> MATERIAL TO PROCESS:

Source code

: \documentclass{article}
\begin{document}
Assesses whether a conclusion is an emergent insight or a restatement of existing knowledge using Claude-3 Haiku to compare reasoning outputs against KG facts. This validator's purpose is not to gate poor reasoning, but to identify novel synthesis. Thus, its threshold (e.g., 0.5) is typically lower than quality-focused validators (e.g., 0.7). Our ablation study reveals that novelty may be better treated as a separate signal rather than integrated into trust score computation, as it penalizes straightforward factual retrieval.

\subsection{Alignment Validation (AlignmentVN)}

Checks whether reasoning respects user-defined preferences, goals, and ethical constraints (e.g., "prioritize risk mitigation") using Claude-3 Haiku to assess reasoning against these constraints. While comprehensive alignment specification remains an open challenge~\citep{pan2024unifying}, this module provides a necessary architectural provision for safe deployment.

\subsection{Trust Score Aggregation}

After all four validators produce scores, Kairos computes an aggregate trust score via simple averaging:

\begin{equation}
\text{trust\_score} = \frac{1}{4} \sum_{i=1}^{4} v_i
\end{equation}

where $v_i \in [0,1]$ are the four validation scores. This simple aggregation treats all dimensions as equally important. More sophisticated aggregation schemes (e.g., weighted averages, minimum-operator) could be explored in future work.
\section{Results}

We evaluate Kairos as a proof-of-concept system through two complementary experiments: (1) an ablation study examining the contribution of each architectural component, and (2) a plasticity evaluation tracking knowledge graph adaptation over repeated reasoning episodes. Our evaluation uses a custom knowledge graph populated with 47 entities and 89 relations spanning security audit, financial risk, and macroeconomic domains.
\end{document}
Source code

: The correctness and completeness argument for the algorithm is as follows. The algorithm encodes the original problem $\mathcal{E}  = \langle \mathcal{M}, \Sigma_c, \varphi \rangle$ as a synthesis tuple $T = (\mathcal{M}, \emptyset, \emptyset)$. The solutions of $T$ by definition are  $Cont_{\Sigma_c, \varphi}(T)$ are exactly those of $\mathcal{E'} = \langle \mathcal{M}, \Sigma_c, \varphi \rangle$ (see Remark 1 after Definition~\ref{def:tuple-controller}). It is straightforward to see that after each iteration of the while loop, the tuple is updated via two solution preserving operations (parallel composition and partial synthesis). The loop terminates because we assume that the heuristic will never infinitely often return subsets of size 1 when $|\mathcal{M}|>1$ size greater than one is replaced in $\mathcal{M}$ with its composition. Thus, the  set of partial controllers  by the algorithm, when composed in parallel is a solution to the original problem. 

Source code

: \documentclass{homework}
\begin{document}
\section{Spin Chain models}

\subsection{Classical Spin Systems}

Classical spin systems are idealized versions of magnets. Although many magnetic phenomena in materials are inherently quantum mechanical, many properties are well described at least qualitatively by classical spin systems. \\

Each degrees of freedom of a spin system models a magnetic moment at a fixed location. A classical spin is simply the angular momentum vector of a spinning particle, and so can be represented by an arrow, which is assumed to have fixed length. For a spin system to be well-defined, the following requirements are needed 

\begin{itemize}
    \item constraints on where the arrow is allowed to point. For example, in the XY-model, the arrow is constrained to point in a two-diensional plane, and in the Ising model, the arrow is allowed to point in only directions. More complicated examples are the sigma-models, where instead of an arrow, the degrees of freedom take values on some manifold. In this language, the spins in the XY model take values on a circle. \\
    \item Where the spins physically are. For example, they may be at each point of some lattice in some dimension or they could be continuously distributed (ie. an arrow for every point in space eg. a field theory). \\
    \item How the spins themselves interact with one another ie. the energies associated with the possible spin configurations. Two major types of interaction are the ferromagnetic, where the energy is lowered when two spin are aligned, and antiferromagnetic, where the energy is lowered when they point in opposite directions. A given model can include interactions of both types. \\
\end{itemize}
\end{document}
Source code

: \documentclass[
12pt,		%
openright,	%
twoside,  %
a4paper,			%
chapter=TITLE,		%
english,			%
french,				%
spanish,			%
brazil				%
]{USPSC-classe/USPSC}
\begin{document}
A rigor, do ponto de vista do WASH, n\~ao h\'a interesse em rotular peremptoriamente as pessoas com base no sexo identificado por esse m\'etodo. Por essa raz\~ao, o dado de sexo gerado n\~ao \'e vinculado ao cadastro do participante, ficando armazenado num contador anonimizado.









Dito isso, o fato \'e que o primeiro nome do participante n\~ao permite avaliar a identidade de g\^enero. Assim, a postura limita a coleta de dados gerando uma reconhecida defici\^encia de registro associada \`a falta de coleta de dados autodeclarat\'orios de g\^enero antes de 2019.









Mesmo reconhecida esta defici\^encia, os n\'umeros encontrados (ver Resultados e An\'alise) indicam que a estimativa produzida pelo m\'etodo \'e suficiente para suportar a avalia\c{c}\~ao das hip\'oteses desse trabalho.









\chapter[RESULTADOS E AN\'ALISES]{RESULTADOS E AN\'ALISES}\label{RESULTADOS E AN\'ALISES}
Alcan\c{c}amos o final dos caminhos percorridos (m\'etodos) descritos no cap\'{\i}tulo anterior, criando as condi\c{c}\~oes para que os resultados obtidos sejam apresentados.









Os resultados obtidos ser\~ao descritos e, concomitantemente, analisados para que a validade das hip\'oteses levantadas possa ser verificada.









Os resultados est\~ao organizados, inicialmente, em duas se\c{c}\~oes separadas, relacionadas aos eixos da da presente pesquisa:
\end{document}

> BRIEF: Beginning at the line that holds "Os resultados obtidos ser\~ao", write out word for word each line through the end of the records.

> RESULT OF THE TASK:
Os resultados obtidos ser\~ao descritos e, concomitantemente, analisados para que a validade das hip\'oteses levantadas possa ser verificada.









Os resultados est\~ao organizados, inicialmente, em duas se\c{c}\~oes separadas, relacionadas aos eixos da da presente pesquisa:
\end{document}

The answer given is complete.